GLfloat currentModelViewMatrix[16];
glGetFloatv(GL_MODELVIEW_MATRIX, currentModelViewMatrix);
glRotatef(xRotation, currentModelViewMatrix[1], currentModelViewMatrix[5], currentModelViewMatrix[9]);
glGetFloatv(GL_MODELVIEW_MATRIX, currentModelViewMatrix);
glRotatef(yRotation, currentModelViewMatrix[0], currentModelViewMatrix[4], currentModelViewMatrix[8]);

but not working ...
and even the example project shared by you is giving errors when complied .. so could you plz help me ..
thank you

I'm not sure what you are asking. The rotation of the model occurs relative to the user, When they move their finger left, it rotates in that direction about an imaginary Y axis that is parallel to the screen (note: left and right directions appear to be reversed in my cube example). Likewise, when they move their finger up, the model rotates about an imaginary X axis that is parallel to the screen.

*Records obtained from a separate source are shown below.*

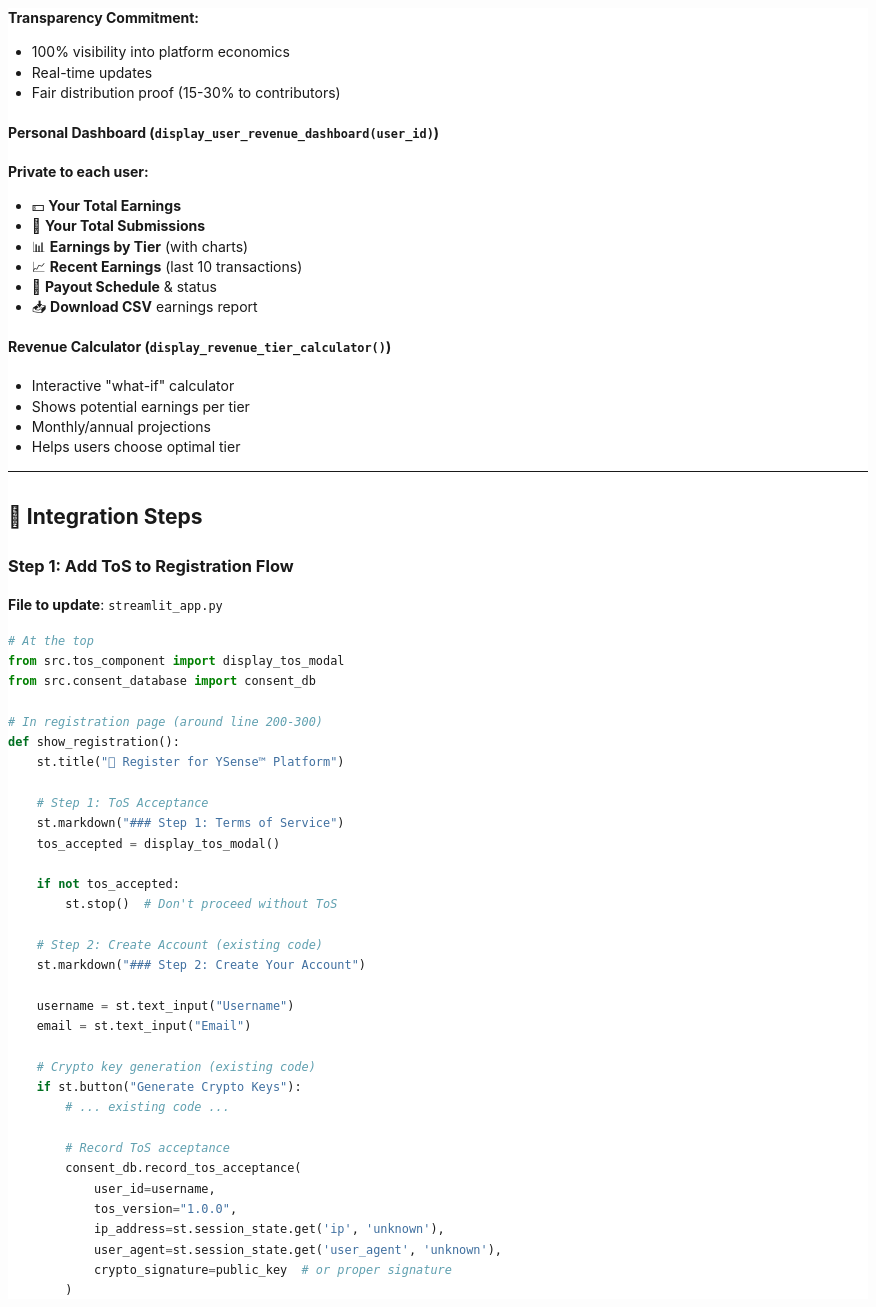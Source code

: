 **Transparency Commitment:**
- 100% visibility into platform economics
- Real-time updates
- Fair distribution proof (15-30% to contributors)

#### Personal Dashboard (`display_user_revenue_dashboard(user_id)`)
**Private to each user:**

- 💵 **Your Total Earnings**
- 📝 **Your Total Submissions**
- 📊 **Earnings by Tier** (with charts)
- 📈 **Recent Earnings** (last 10 transactions)
- 💸 **Payout Schedule** & status
- 📥 **Download CSV** earnings report

#### Revenue Calculator (`display_revenue_tier_calculator()`)
- Interactive "what-if" calculator
- Shows potential earnings per tier
- Monthly/annual projections
- Helps users choose optimal tier

---

## 🔗 Integration Steps

### Step 1: Add ToS to Registration Flow

**File to update**: `streamlit_app.py`

```python
# At the top
from src.tos_component import display_tos_modal
from src.consent_database import consent_db

# In registration page (around line 200-300)
def show_registration():
    st.title("🔐 Register for YSense™ Platform")

    # Step 1: ToS Acceptance
    st.markdown("### Step 1: Terms of Service")
    tos_accepted = display_tos_modal()

    if not tos_accepted:
        st.stop()  # Don't proceed without ToS

    # Step 2: Create Account (existing code)
    st.markdown("### Step 2: Create Your Account")

    username = st.text_input("Username")
    email = st.text_input("Email")

    # Crypto key generation (existing code)
    if st.button("Generate Crypto Keys"):
        # ... existing code ...

        # Record ToS acceptance
        consent_db.record_tos_acceptance(
            user_id=username,
            tos_version="1.0.0",
            ip_address=st.session_state.get('ip', 'unknown'),
            user_agent=st.session_state.get('user_agent', 'unknown'),
            crypto_signature=public_key  # or proper signature
        )
```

This is simpler than a trackball-style rotation, and I personally prefer it to that rotation style. I accomplish this using matrix manipulation like you describe above, which adjusts the rotation for the current model view matrix coordinate system.

Yet another big *thank you* for posting these tutorials!

Really a nice tutorial :)

Hey Brad, Great Tutorial. I am trying to create the same puzzle game using iphone sdk. Is there a way I can port your code to iphone SDK? You have it for Mac OSX. Please correct me if I am wrong somewhere.

Um, Molecules is an iPhone / iPad application, not a Mac application. There isn't any Mac code here in anything that I'm talking about. All of this is for iOS.

I am sorry for confusing you Brad. I am referring to your cube example application to develop an sample application similar to rubik's cube puzzle (which has 3x3 matrix). I am new to openGL. so, can you guide me(with logic / source code) on how to draw a 3x3 square matrix over your cube example please?

I am trying to make a simple 3D dice rolling application for the iPhone, which will not be released to the public because of my terrible inexperience. For some reason, I cannot seem to make my UIView subclass draw anything at all. In addition, I would like the view to have a clear background. Could you please point me to a simple guide that has ONLY the code needed? I am very good with C and Objective-c, so I can easily pick OpenGL apart and see what everything does. My problem is that I cannot find the full code, and I can only get drawing info for OS X.

If you want just the basics for setting up an OpenGL ES scene, it's hard to beat starting an application using Apple's OpenGL ES Application template in Xcode. This will give you boilerplate code and a working UIView that hosts OpenGL ES content. You can expand upon it from there.